Horizon School Division decided to remove a policy governing the rate at which children must earn credits through high school at their regular meeting on Feb. 25. The policy was deemed outdated for today’s model, which sees high school education taking on a more fluid environment for children to learn in.
“That policy used to talk about the number of courses students were supposed to take each year,” said school superintendent Wilco Tymensen. “Really, it doesn’t align with the new vision of education.”
The regulation, titled “Assignment of High School Courses,” originally stated children from Grades 10 to 12 must complete a minimum of 35 credits every year. Exceptions to this police included students entering Grade 12 who had 75 to 79 credits, who would be required to earn only 30 credits, or those with 80 credits who needed only 25 credits.
“It was a policy from 1985 or so,” said Tymensen. “You’ve got students who are struggling with issues and who are going to outreach school; they might be only making 10 credits per year.”
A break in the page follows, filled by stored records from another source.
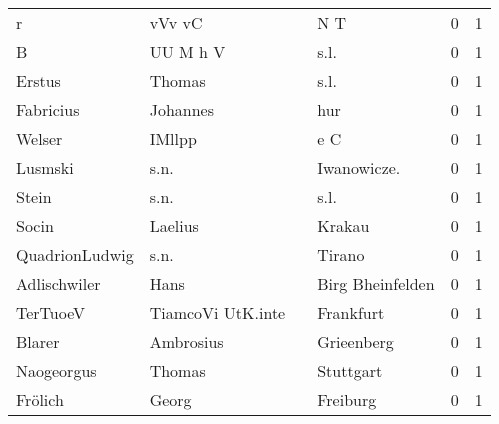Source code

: \begin{center}
\begin{tiny}
\begin{longtabu}{llllrr}
                        r &                             vVv vC &             &                                         N T &          0 &         1 \\
                        B &                           UU M h V &             &                                        s.l. &          0 &         1 \\
                   Erstus &                             Thomas &             &                                        s.l. &          0 &         1 \\
                Fabricius &                           Johannes &             &                                         hur &          0 &         1 \\
                   Welser &                             IMllpp &             &                                         e C &          0 &         1 \\
                  Lusmski &                               s.n. &             &                                Iwanowicze.  &          0 &         1 \\
                    Stein &                               s.n. &             &                                        s.l. &          0 &         1 \\
                    Socin &                            Laelius &             &                                      Krakau &          0 &         1 \\
           QuadrionLudwig &                               s.n. &             &                                      Tirano &          0 &         1 \\
             Adlischwiler &                               Hans &             &                            Birg Bheinfelden &          0 &         1 \\
                 TerTuoeV &                  TiamcoVi UtK.inte &             &                                   Frankfurt &          0 &         1 \\
                   Blarer &                          Ambrosius &             &                                  Grieenberg &          0 &         1 \\
               Naogeorgus &                             Thomas &             &                                   Stuttgart &          0 &         1 \\
                  Frölich &                              Georg &             &                                    Freiburg &          0 &         1 \\

\end{longtabu}
\end{tiny}
\end{center}
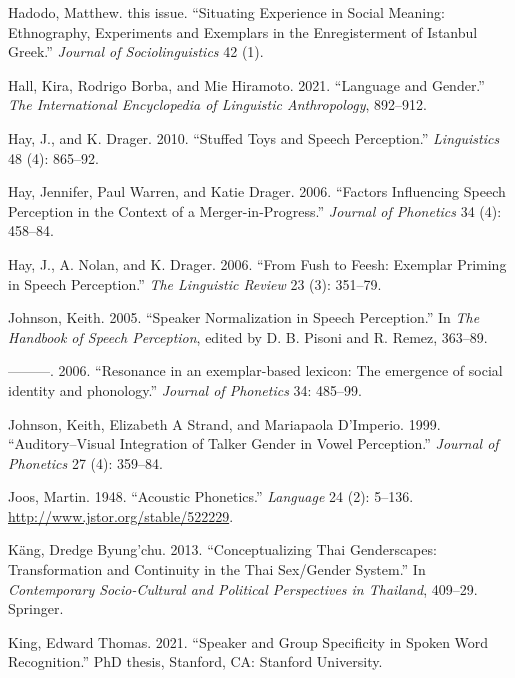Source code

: \documentclass[
  letterpaper,
  DIV=11,
  numbers=noendperiod]{scrartcl}
\newlength{\cslhangindent}
\newenvironment{CSLReferences}[2] %
 {\begin{list}{}{%
  \setlength{\itemindent}{0pt}
  \setlength{\leftmargin}{0pt}
  \setlength{\parsep}{0pt}
  \ifodd #1
   \setlength{\leftmargin}{\cslhangindent}
   \setlength{\itemindent}{-1\cslhangindent}
  \fi
  \setlength{\itemsep}{#2\baselineskip}}}
 {\end{list}}
\begin{document}
\begin{CSLReferences}{1}{0}
Hadodo, Matthew. this issue. {``Situating Experience in Social Meaning:
Ethnography, Experiments and Exemplars in the Enregisterment of Istanbul
Greek.''} \emph{Journal of Sociolinguistics} 42 (1).

Hall, Kira, Rodrigo Borba, and Mie Hiramoto. 2021. {``Language and
Gender.''} \emph{The International Encyclopedia of Linguistic
Anthropology}, 892--912.

Hay, J., and K. Drager. 2010. {``Stuffed Toys and Speech Perception.''}
\emph{Linguistics} 48 (4): 865--92.

Hay, Jennifer, Paul Warren, and Katie Drager. 2006. {``Factors
Influencing Speech Perception in the Context of a Merger-in-Progress.''}
\emph{Journal of Phonetics} 34 (4): 458--84.

Hay, J., A. Nolan, and K. Drager. 2006. {``From Fush to Feesh: Exemplar
Priming in Speech Perception.''} \emph{The Linguistic Review} 23 (3):
351--79.

Johnson, Keith. 2005. {``Speaker Normalization in Speech Perception.''}
In \emph{The Handbook of Speech Perception}, edited by D. B. Pisoni and
R. Remez, 363--89.

---------. 2006. {``{Resonance in an exemplar-based lexicon: The
emergence of social identity and phonology.}''} \emph{Journal of
Phonetics} 34: 485--99.

Johnson, Keith, Elizabeth A Strand, and Mariapaola D'Imperio. 1999.
{``Auditory--Visual Integration of Talker Gender in Vowel Perception.''}
\emph{Journal of Phonetics} 27 (4): 359--84.

Joos, Martin. 1948. {``Acoustic Phonetics.''} \emph{Language} 24 (2):
5--136. \url{http://www.jstor.org/stable/522229}.

Käng, Dredge Byung'chu. 2013. {``Conceptualizing Thai Genderscapes:
Transformation and Continuity in the Thai Sex/Gender System.''} In
\emph{Contemporary Socio-Cultural and Political Perspectives in
Thailand}, 409--29. Springer.

King, Edward Thomas. 2021. {``Speaker and Group Specificity in Spoken
Word Recognition.''} PhD thesis, Stanford, CA: Stanford University.


\end{CSLReferences}
\end{document}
“You have students as well who are very motivated,” he added. “They might earn 50 credits in Grade 10, then suddenly they’re working part-time in Grades 11 and 12, and they’re only making 25 each year.”
Tymensen said an important issue for the policy was how students who made less than the required amount of credits per year but who were still making their 105 credits would be unable to participate in graduation ceremonies because their behaviour didn’t align with the policy.
“We just decided to get rid of (the policy) altogether,” he said. “It doesn’t matter how you graduate. You just need to get those credits.”
“It doesn’t matter when you get them or how fast you get them,” he added.
Following discussion, the board decided to eliminate the policy.